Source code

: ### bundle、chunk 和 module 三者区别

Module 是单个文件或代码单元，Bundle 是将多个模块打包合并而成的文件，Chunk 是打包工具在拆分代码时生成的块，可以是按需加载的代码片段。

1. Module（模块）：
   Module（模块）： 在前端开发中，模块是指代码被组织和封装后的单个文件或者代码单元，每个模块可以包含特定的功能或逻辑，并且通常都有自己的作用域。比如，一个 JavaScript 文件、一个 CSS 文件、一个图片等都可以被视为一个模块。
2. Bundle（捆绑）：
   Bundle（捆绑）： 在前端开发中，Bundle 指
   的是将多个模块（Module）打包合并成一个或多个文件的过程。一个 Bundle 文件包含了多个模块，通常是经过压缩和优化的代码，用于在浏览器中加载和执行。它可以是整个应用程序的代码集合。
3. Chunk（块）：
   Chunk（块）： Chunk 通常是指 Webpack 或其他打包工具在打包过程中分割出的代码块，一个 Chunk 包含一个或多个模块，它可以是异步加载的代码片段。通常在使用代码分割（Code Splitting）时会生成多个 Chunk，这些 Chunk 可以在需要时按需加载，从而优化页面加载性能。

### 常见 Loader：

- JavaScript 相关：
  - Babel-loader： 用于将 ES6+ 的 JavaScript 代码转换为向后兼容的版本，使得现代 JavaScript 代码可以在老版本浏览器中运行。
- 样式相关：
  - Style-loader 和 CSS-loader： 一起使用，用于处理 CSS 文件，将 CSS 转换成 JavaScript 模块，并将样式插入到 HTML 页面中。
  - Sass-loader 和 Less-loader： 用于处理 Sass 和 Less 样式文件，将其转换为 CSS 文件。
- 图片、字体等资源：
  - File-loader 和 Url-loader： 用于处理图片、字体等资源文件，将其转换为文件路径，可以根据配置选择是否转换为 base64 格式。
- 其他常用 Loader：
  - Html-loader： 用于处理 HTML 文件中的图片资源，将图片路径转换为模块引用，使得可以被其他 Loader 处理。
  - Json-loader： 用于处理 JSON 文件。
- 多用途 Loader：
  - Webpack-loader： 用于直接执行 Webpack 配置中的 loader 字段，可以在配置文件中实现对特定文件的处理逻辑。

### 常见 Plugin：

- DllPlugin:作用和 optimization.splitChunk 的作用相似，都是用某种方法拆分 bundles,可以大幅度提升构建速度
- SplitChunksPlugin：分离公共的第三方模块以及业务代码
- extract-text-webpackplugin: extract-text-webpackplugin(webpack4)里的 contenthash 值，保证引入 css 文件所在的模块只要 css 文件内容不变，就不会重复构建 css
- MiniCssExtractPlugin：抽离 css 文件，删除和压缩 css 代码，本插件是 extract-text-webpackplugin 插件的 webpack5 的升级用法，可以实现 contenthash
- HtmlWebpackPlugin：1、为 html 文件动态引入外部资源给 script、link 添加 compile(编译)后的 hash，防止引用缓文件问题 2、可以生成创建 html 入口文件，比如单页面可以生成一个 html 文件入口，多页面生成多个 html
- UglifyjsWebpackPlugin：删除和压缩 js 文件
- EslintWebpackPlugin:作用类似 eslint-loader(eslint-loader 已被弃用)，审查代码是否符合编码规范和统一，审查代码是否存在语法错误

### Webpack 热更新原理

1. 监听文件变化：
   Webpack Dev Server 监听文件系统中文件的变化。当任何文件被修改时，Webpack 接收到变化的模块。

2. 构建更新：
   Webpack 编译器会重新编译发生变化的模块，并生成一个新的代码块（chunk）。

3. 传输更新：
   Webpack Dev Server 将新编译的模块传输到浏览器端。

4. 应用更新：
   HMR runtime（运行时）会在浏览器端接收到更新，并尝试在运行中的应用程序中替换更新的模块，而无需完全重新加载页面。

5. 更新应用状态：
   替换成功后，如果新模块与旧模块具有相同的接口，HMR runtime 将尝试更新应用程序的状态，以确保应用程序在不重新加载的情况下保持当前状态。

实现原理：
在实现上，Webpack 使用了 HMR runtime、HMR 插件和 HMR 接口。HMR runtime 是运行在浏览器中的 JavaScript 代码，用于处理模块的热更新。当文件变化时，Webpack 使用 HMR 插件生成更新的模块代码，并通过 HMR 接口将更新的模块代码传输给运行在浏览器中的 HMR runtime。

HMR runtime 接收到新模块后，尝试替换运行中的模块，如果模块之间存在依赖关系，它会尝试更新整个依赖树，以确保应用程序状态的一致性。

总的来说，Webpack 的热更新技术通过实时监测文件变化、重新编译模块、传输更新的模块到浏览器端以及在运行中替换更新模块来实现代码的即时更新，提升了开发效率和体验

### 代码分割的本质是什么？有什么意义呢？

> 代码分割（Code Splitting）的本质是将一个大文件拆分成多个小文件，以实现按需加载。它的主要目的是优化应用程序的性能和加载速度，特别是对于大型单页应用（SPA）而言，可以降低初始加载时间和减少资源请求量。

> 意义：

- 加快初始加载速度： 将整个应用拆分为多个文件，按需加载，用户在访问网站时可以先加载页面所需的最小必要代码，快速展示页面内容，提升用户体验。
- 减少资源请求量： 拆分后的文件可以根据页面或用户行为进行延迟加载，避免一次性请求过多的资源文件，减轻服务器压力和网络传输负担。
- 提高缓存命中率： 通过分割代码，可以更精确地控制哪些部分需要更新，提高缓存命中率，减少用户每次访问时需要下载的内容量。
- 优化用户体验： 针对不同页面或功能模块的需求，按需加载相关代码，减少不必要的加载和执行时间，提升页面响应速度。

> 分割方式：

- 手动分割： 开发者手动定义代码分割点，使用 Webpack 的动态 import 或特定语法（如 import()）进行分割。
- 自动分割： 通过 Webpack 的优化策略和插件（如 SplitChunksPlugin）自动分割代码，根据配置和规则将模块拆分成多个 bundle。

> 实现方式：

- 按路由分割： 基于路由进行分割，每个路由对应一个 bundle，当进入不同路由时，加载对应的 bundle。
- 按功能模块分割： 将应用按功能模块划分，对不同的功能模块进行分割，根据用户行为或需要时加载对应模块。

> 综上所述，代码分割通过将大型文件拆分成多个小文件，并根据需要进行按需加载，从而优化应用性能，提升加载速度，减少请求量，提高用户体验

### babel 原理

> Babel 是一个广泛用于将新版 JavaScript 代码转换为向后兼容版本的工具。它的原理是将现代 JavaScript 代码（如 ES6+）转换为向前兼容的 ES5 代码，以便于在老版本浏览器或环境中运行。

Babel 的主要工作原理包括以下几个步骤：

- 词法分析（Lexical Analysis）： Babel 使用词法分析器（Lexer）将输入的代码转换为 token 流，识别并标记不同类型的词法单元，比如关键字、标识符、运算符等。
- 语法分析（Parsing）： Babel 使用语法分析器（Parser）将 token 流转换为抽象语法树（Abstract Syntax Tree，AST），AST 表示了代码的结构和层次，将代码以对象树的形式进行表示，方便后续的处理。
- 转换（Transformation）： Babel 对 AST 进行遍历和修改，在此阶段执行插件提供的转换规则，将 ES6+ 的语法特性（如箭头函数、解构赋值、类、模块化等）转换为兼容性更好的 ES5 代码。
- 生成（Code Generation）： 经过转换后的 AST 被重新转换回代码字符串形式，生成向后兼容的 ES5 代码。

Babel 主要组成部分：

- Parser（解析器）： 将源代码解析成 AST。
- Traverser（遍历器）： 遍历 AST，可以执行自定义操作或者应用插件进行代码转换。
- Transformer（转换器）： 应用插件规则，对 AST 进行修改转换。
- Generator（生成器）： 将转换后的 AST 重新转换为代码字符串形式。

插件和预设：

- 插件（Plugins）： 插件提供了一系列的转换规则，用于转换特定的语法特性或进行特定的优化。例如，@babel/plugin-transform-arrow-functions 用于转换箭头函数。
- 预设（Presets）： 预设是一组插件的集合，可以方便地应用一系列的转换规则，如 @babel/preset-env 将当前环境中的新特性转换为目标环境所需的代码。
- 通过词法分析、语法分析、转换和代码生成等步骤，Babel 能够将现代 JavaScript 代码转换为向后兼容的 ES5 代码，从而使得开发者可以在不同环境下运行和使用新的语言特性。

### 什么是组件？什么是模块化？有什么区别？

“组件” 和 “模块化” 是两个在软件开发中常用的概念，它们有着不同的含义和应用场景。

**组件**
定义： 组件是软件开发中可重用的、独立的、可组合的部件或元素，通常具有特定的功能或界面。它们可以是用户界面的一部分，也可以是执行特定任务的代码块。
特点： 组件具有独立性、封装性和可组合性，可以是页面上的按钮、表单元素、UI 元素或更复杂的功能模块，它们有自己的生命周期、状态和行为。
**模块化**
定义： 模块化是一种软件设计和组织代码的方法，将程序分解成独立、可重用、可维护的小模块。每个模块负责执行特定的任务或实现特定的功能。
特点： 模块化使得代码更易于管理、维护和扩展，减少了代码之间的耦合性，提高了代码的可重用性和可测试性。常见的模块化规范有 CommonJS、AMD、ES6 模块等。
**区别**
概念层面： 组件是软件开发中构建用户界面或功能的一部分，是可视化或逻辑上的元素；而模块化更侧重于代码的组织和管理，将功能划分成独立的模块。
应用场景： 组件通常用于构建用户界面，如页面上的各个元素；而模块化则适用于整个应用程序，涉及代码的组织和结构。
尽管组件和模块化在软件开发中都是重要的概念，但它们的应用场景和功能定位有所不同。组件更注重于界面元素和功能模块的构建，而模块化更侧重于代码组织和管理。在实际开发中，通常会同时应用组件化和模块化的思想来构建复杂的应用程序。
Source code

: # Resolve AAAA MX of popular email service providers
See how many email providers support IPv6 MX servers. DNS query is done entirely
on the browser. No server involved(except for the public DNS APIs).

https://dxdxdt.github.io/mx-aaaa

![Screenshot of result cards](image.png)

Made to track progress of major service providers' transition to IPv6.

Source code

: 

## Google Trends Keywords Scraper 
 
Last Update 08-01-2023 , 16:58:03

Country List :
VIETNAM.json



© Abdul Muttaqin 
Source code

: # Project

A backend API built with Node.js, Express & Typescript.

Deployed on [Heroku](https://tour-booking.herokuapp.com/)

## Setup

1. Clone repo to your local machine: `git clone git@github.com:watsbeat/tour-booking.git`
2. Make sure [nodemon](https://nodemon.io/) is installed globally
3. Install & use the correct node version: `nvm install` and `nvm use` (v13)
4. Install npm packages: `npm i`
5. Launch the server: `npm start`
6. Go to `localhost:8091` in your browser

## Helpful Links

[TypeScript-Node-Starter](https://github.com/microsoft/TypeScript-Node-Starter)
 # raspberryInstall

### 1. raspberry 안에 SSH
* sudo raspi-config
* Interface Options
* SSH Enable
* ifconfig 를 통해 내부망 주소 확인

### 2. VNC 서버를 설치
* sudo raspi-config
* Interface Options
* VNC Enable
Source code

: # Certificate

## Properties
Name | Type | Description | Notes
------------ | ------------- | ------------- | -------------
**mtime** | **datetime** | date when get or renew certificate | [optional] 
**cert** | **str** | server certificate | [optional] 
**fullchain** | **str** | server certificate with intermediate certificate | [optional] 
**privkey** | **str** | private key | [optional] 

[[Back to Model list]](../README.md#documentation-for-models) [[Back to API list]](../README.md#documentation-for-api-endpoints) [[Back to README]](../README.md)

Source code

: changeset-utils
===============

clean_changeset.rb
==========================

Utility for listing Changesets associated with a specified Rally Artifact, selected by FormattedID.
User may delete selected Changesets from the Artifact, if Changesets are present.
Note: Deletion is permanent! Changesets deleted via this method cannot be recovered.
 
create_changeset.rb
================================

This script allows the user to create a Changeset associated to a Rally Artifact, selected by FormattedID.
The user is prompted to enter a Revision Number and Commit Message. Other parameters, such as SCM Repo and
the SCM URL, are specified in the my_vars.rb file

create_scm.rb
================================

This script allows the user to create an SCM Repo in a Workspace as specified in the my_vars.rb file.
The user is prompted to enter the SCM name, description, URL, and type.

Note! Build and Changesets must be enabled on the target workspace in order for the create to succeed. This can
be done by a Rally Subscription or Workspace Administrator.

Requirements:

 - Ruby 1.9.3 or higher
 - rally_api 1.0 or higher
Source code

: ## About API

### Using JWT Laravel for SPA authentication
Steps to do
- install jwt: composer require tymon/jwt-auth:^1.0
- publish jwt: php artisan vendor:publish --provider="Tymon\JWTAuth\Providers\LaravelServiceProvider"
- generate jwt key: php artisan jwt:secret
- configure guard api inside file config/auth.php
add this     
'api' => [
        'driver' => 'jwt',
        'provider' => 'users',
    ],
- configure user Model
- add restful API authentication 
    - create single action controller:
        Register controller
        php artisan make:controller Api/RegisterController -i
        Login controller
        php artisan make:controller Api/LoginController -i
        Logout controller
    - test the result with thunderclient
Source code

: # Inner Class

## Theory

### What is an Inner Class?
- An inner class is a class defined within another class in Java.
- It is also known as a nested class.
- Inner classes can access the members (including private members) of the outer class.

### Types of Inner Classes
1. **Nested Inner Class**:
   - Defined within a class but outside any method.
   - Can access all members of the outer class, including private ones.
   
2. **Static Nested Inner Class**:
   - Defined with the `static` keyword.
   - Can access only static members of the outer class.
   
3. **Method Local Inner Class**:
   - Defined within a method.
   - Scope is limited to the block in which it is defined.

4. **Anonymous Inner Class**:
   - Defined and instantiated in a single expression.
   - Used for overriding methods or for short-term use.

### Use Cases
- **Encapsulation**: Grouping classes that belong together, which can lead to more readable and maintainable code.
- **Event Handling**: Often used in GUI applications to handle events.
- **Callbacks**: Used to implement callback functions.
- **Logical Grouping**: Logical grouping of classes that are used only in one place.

------------------------------

YOUR ASSIGNMENT
Your response should be made up of the lines in the data that contain the word "private".

SOLUTION
**privkey** | **str** | private key | [optional] 
- Inner classes can access the members (including private members) of the outer class.
   - Can access all members of the outer class, including private ones.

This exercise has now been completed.